▶ **ABOUT THIS EXERCISE**
Up to and including the line with "NORP & 143 & 87 & 90 & 0.608392 & 0.629371 \\", output the records exactly as they appear.

DATA TO PROCESS: Begin

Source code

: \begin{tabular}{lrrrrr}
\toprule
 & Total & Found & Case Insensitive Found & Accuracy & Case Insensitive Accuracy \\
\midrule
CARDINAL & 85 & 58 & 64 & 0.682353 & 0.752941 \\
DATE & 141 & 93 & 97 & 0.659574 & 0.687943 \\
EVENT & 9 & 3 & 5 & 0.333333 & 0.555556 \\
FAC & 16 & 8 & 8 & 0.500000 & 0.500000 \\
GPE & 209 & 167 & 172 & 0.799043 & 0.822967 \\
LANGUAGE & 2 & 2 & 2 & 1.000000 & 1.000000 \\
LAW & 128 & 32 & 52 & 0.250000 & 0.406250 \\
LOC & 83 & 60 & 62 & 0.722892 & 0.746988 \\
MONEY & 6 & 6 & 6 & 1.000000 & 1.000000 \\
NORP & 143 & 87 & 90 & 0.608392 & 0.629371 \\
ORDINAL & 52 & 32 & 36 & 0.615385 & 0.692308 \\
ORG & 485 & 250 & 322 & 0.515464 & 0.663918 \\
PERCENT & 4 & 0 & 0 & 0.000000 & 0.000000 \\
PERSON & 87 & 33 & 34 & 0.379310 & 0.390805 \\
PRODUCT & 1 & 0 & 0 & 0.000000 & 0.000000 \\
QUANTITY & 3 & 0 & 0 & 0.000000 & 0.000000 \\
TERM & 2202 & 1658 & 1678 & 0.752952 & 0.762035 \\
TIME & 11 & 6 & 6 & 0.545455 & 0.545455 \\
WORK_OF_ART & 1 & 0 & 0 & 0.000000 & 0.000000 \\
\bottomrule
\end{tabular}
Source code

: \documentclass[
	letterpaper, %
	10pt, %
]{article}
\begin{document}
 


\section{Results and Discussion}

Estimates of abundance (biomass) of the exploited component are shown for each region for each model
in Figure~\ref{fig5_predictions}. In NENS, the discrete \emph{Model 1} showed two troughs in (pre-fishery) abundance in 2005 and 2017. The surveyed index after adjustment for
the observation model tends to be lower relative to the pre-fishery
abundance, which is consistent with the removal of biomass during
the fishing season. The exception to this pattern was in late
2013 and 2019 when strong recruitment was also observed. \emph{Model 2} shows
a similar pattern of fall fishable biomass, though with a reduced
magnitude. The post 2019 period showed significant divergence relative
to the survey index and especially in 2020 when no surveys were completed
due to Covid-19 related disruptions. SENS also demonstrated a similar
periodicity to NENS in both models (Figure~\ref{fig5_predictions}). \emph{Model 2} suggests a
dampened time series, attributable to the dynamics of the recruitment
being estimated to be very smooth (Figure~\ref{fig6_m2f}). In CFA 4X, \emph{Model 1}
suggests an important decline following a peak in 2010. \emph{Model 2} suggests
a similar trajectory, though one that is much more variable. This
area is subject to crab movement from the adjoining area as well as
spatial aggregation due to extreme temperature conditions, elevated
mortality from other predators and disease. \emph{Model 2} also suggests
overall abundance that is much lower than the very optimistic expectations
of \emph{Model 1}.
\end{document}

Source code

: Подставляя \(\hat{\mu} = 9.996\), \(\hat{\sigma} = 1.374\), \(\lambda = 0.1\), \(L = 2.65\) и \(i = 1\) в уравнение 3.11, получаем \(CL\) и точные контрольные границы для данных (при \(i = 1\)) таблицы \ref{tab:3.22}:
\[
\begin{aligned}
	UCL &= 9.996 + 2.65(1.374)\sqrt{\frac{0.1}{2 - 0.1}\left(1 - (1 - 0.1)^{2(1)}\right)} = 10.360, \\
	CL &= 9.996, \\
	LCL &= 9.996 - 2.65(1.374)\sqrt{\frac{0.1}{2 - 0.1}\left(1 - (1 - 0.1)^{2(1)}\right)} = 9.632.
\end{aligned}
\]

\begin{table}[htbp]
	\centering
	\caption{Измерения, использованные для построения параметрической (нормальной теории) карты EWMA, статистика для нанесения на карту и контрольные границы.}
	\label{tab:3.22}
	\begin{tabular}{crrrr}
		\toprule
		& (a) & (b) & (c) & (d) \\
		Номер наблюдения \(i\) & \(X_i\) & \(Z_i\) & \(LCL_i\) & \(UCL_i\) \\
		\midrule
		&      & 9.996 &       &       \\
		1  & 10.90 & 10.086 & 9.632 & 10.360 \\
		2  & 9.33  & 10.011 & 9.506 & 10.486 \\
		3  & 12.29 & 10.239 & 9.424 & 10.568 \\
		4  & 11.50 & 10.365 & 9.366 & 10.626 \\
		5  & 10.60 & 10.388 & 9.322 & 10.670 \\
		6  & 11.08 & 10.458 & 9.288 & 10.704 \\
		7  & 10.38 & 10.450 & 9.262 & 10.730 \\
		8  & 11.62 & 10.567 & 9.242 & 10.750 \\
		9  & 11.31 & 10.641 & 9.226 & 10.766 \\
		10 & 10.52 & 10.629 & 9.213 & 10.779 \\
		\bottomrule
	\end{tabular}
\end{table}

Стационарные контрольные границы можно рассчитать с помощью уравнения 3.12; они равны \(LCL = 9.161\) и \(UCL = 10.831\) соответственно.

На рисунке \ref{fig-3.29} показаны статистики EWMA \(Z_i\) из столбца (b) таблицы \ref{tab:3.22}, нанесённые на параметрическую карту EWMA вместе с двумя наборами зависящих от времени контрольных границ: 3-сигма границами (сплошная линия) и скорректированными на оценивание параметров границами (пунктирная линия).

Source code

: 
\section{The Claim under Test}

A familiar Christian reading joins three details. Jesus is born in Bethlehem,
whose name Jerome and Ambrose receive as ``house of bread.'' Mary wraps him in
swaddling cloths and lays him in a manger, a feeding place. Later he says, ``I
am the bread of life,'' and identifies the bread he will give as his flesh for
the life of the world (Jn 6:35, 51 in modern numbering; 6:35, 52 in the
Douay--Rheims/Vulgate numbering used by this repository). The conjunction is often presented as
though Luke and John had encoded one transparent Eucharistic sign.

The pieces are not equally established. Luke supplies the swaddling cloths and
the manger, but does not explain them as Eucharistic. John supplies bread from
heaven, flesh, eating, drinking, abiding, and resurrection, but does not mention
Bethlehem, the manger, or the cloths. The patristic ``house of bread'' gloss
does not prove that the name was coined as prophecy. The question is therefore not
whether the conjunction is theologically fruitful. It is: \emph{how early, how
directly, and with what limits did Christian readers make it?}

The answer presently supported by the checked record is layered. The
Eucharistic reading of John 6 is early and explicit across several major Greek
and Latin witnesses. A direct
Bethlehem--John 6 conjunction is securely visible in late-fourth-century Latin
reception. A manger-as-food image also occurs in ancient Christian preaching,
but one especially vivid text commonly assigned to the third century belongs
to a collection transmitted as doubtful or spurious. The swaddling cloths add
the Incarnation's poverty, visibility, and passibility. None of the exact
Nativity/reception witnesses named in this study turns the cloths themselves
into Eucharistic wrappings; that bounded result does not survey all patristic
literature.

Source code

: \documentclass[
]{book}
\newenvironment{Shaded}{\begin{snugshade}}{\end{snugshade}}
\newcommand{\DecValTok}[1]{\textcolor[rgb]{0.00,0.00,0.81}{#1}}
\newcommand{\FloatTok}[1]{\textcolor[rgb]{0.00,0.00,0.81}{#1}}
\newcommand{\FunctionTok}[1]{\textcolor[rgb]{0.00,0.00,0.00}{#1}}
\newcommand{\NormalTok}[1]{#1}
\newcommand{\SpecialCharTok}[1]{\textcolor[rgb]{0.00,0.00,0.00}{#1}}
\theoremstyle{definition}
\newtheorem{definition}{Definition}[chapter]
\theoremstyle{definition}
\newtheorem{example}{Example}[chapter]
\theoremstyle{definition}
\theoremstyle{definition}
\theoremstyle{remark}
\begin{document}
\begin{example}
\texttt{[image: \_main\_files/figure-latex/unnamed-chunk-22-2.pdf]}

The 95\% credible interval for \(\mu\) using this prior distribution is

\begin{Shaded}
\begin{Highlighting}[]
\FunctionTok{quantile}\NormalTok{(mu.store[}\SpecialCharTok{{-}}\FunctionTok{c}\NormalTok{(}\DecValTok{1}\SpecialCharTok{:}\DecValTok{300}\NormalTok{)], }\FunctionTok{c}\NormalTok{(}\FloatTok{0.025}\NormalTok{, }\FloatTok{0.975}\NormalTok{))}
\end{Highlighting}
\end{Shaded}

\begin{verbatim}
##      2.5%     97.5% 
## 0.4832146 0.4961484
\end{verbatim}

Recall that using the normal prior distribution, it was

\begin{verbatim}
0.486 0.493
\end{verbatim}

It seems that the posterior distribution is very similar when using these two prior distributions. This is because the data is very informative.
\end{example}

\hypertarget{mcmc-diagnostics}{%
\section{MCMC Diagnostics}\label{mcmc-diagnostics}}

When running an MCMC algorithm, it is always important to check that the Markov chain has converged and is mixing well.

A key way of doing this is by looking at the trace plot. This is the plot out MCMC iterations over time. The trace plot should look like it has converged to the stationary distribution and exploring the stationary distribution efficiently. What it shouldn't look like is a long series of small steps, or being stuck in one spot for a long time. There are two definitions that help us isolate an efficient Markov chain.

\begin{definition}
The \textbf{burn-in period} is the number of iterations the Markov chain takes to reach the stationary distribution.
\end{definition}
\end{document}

DATA TO PROCESS: End

▶ **ANSWER**
Source code

: \begin{tabular}{lrrrrr}
\toprule
 & Total & Found & Case Insensitive Found & Accuracy & Case Insensitive Accuracy \\
\midrule
CARDINAL & 85 & 58 & 64 & 0.682353 & 0.752941 \\
DATE & 141 & 93 & 97 & 0.659574 & 0.687943 \\
EVENT & 9 & 3 & 5 & 0.333333 & 0.555556 \\
FAC & 16 & 8 & 8 & 0.500000 & 0.500000 \\
GPE & 209 & 167 & 172 & 0.799043 & 0.822967 \\
LANGUAGE & 2 & 2 & 2 & 1.000000 & 1.000000 \\
LAW & 128 & 32 & 52 & 0.250000 & 0.406250 \\
LOC & 83 & 60 & 62 & 0.722892 & 0.746988 \\
MONEY & 6 & 6 & 6 & 1.000000 & 1.000000 \\
NORP & 143 & 87 & 90 & 0.608392 & 0.629371 \\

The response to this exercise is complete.